2. Description of the Related Art
A conventional circuit will be described hereinbelow by taking the case of a modem incorporated in a portable radio telephone set.
In general, the DPLL circuit of this sort is provided with a function for generating an internal clock used for other circuits of the telephone set (referred to as internal or output clock, hereinafter) and a function for synchronizing the phase of the generated internal clock (i.e., an output clock) with that of a clock component of a received signal (i.e., an input clock).
An example of the DPLL circuit of this sort will be described hereinbelow with reference to FIG. 8, by way of example. In the drawing, a received analog signal S.sub.A is converted into digital received signals S.sub.D by an analog to digital converting circuit 705, detected by a delay detecting circuit 706, and further processed by a clock extracting narrow-band circuit (referred to as TANK circuit, hereinafter) 707 to extract received clock components corresponding to a symbol rate. Further, received clock component extracting signals TNK indicative of the clock components are supplied to a DPLL circuit 701.
As shown, the DPLL circuit 701 is composed of a phase comparator 702, a random walk filter 703 and a variable-frequency oscillator 704.
The phase comparator 702 inputs the received clock component extracting signals TNK and an internal clock SCK generated by the variable-frequency oscillator 704, and detects a phase difference between the two (TNK and SCK) for each cycle. The detected phase difference data for each cycle are outputted to the random walk filter 703.
The random walk filter 703 adds the inputted phase difference data for each cycle in sequence and accumulates the added data. Further, when the absolute value of the accumulated data exceeds a predetermined threshold value, the random walk filter 703 outputs a frequency change signal.
In response to this frequency change signal, the variable-frequency oscillator 704 changes the frequency of the internal clock for a predetermined time period according to the inputted frequency change signal. Owing to a change of the frequency of the internal clock SCK, the phase of the internal clock SCK is shifted in a direction that the phase of the internal clock SCK matches the phase of the received clock component extracting signal TNK.
In the above-mentioned conventional DPLL circuit 701, the threshold value in the random walk filter 703 and the phase shift amount (for each detection) of the internal clock in the variable-frequency oscillator 704 are both determined to be constant at all times.
However, the optimum values of the threshold voltage and the phase shift amount vary according to the phase difference between the internal clock and the received clock.
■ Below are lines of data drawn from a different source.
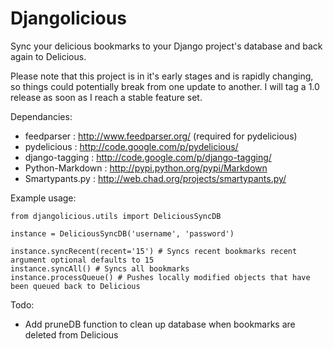 # Djangolicious

Sync your delicious bookmarks to your Django project's database and back again to Delicious.

Please note that this project is in it's early stages and is rapidly changing, so things could
potentially break from one update to another.  I will tag a 1.0 release as soon as I reach a
stable feature set.

Dependancies:

* feedparser : http://www.feedparser.org/ (required for pydelicious)
* pydelicious : http://code.google.com/p/pydelicious/
* django-tagging : http://code.google.com/p/django-tagging/
* Python-Markdown : http://pypi.python.org/pypi/Markdown
* Smartypants.py : http://web.chad.org/projects/smartypants.py/

Example usage:

    from djangolicious.utils import DeliciousSyncDB

    instance = DeliciousSyncDB('username', 'password')

    instance.syncRecent(recent='15') # Syncs recent bookmarks recent argument optional defaults to 15
    instance.syncAll() # Syncs all bookmarks
    instance.processQueue() # Pushes locally modified objects that have been queued back to Delicious

Todo:

* Add pruneDB function to clean up database when bookmarks are deleted from Delicious
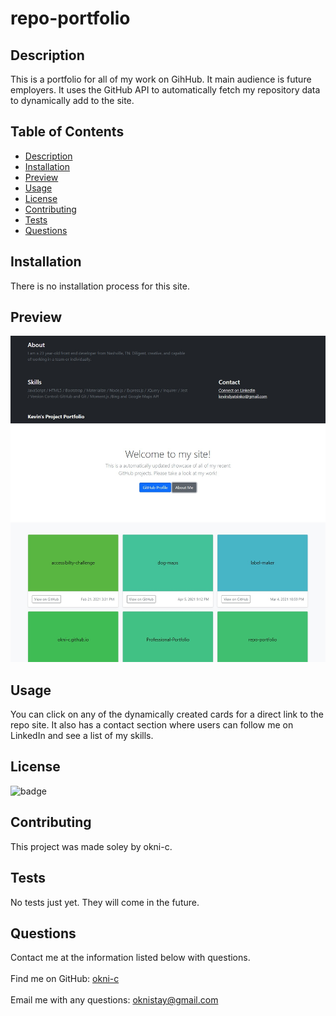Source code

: 
# repo-portfolio

## Description 
    
This is a portfolio for all of my work on GihHub. It main audience is future employers. It uses the GitHub API to automatically fetch my repository data to dynamically add to the site.
    
## Table of Contents
    
* [Description](#description)
* [Installation](#installation)
* [Preview](#preview)
* [Usage](#usage)
* [License](#license)
* [Contributing](#contributing)
* [Tests](#tests)
* [Questions](#questions)
    
    
## Installation
    
There is no installation process for this site.
    
## Preview 
    
![alt text](assets/screenshot.jpg)


## Usage

You can click on any of the dynamically created cards for a direct link to the repo site. It also has a contact section where users can follow me on LinkedIn and see a list of my skills.
    
    
## License
    
![badge](https://img.shields.io/badge/license-Open-brightgreen)
    
    
## Contributing
    
This project was made soley by okni-c.


## Tests
    
No tests just yet. They will come in the future.


## Questions
Contact me at the information listed below with questions.<br />
<br />
Find me on GitHub: [okni-c](https://github.com/okni-c)<br />
<br />
Email me with any questions: oknistay@gmail.com<br /><br />
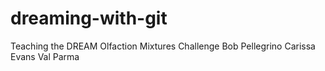 # dreaming-with-git
Teaching the DREAM Olfaction Mixtures Challenge
Bob Pellegrino
Carissa Evans
Val Parma
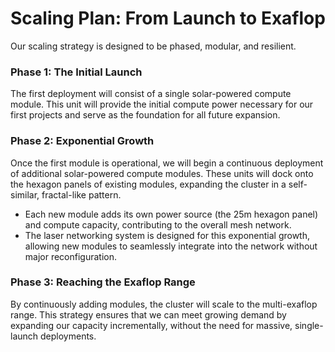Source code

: # Scaling Plan: From Launch to Exaflop

Our scaling strategy is designed to be phased, modular, and resilient.

### **Phase 1: The Initial Launch**
The first deployment will consist of a single solar-powered compute module. This unit will provide the initial compute power necessary for our first projects and serve as the foundation for all future expansion.

### **Phase 2: Exponential Growth**
Once the first module is operational, we will begin a continuous deployment of additional solar-powered compute modules. These units will dock onto the hexagon panels of existing modules, expanding the cluster in a self-similar, fractal-like pattern.

* Each new module adds its own power source (the 25m hexagon panel) and compute capacity, contributing to the overall mesh network.
* The laser networking system is designed for this exponential growth, allowing new modules to seamlessly integrate into the network without major reconfiguration.

### **Phase 3: Reaching the Exaflop Range**
By continuously adding modules, the cluster will scale to the multi-exaflop range. This strategy ensures that we can meet growing demand by expanding our capacity incrementally, without the need for massive, single-launch deployments.
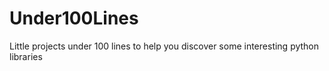 # Under100Lines
Little projects under 100 lines to help you discover some interesting python libraries
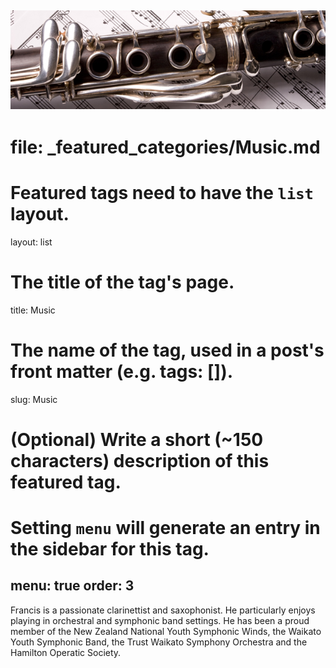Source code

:  ![image blackboard banner here](/assets/img/clarinet-header.jpg)
---
# file: _featured_categories/Music.md
# Featured tags need to have the `list` layout.
layout: list

# The title of the tag's page.
title: Music

# The name of the tag, used in a post's front matter (e.g. tags: [<slug>]).
slug: Music


# (Optional) Write a short (~150 characters) description of this featured tag.

# Setting `menu` will generate an entry in the sidebar for this tag.
menu: true
order: 3
---
 
 
Francis is a passionate clarinettist and saxophonist. He particularly enjoys playing in orchestral and symphonic band settings. He has been a proud member of the New Zealand National Youth Symphonic Winds, the Waikato Youth Symphonic Band, the Trust Waikato Symphony Orchestra and the Hamilton Operatic Society.
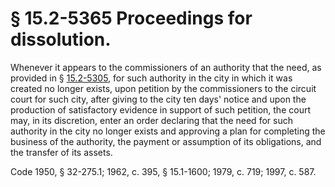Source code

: # § 15.2-5365 Proceedings for dissolution.

<p>Whenever it appears to the commissioners of an authority that the need, as provided in § <a href='http://law.lis.virginia.gov/vacode/15.2-5305/'>15.2-5305</a>, for such authority in the city in which it was created no longer exists, upon petition by the commissioners to the circuit court for such city, after giving to the city ten days' notice and upon the production of satisfactory evidence in support of such petition, the court may, in its discretion, enter an order declaring that the need for such authority in the city no longer exists and approving a plan for completing the business of the authority, the payment or assumption of its obligations, and the transfer of its assets.</p><p>Code 1950, § 32-275.1; 1962, c. 395, § 15.1-1600; 1979, c. 719; 1997, c. 587.</p>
In other words, when the phase difference is large, it is preferable to set the threshold value to a relatively low value and the phase shift amount to a relatively large value, in order to reduce the phase difference between the both TNK and SCK to zero during a relatively short time period. On the other hand, when the phase difference is small, it is preferable to set the threshold value to a relatively high value and the phase shift amount to a relatively small value, in order to match the both phases with respect to each other with a high precision.
Here, in general, the phase difference increases at the initial synchronous operation, and decreases in the continuous reception operation. In the conventional DPLL circuit 701, however, the threshold value and the phase shift amount are determined according to the magnitude of the phase difference detected in the continuous reception operation.
Therefore, in the conventional DPLL circuit, although a high precise phase matching operation can be realized in the continuous reception operation, it is difficult to realize the phase matching in a short time period in the initial synchronous operation, and thus it has been difficult to realize a high performance DPLL.
A symbol timing reproducing circuit is disclosed in Japanese Patent Laid-open (Kokai) No. 4-40029 (1992). In this circuit, the numbers of the overflows and/or underflows due to an initially determined inertia are accumulated, and the mode is updated when the accumulated value exceeds a threshold value m so that the inertia can be increased stepwise.
In this prior art circuit, however, since the inertia is controlled only by the phase difference information, there exists a problem in that in case the phase difference is reduced down to zero accidentally at the start of phase matching operation, the operation proceeds under a small inertial, so that it is impossible to decide the optimum inertial accurately according to the operating conditions of the DPLL circuit.